К пятидесяти годам прибавились больные вены на ногах. Несмотря на это, Тата ежедневно делала изнурительную гимнастику, выхаживала обязательные километры, туго забинтовав ноги эластичными бинтами. Нашла недалеко от Николиной горы умелую массажистку и спасалась массажами. Она была не изнежена, но ухожена. Выглядеть хорошо не стало для нее с годами, как для многих женщин с положением, самоцелью. Стремление максимально долго оставаться в хорошей физической форме объяснялось нежеланием оказаться в тягость окружающим и самой себе.
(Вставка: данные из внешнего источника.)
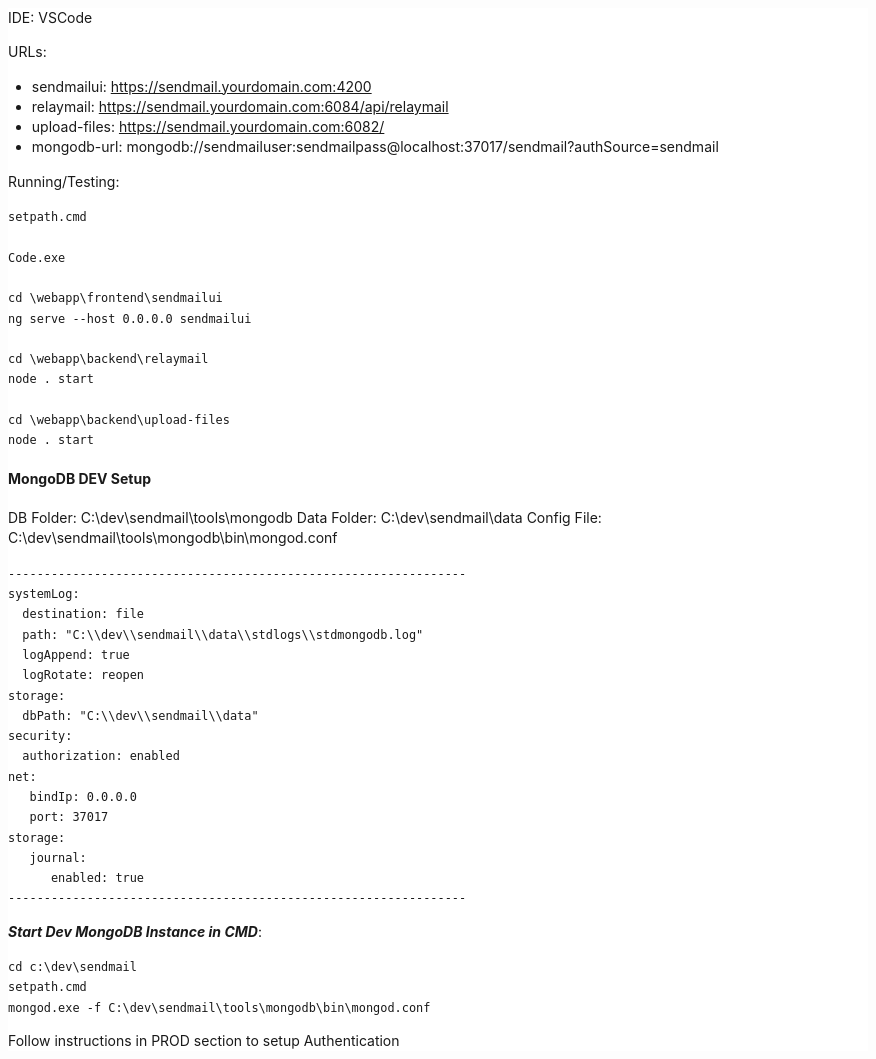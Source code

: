 IDE: VSCode

URLs: 
- sendmailui: https://sendmail.yourdomain.com:4200
- relaymail: https://sendmail.yourdomain.com:6084/api/relaymail
- upload-files: https://sendmail.yourdomain.com:6082/
- mongodb-url: mongodb://sendmailuser:sendmailpass@localhost:37017/sendmail?authSource=sendmail

Running/Testing:
```
setpath.cmd

Code.exe

cd \webapp\frontend\sendmailui
ng serve --host 0.0.0.0 sendmailui

cd \webapp\backend\relaymail
node . start

cd \webapp\backend\upload-files
node . start

```

#### MongoDB DEV Setup
DB Folder: C:\dev\sendmail\tools\mongodb
Data Folder: C:\dev\sendmail\data
Config File: C:\dev\sendmail\tools\mongodb\bin\mongod.conf
```
----------------------------------------------------------------
systemLog:
  destination: file
  path: "C:\\dev\\sendmail\\data\\stdlogs\\stdmongodb.log"
  logAppend: true
  logRotate: reopen
storage:
  dbPath: "C:\\dev\\sendmail\\data"
security:
  authorization: enabled
net:
   bindIp: 0.0.0.0
   port: 37017
storage:
   journal:
      enabled: true
----------------------------------------------------------------
```
***Start Dev MongoDB Instance in CMD***:
```
cd c:\dev\sendmail
setpath.cmd
mongod.exe -f C:\dev\sendmail\tools\mongodb\bin\mongod.conf
```
Follow instructions in PROD section to setup Authentication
Когда врач в Париже посоветовал сесть на диету, чтобы не утомлять сердце, она немедленно последовала совету, ограничивала себя во всем и, к старости уже, обрела вес своих четырнадцати лет – 74 килограмма. (При ее невероятно тяжелой кости это можно было расценивать как подвиг). Сергей Владимирович, к слову сказать, был против диет и сочинил такие стишки: «Зачем худеть?! Зачем худеть?! Куда тебя, худую, деть?!» Тата долго оставалась пикантной, остроумной, обаятельной, и немало творческих людей ею увлекались. Эти отношения нельзя было назвать ни романами, ни флиртом. Я бы их охарактеризовала как платоническое обожание. Тата становилась предметом поклонения, вдохновительницей, музой. Знаменита история с Павлом Васильевым, посвятившим ей в тридцатые годы несколько замечательных стихотворений. Талантливый, но излишне эмоциональный поэт Тату однажды оскорбил, потом целый день стоял на коленях в подъезде перед дверью – вымаливал прощение. Вымолил, но Тата его с тех пор избегала и в отместку за грубость сочинила ехидные стихи.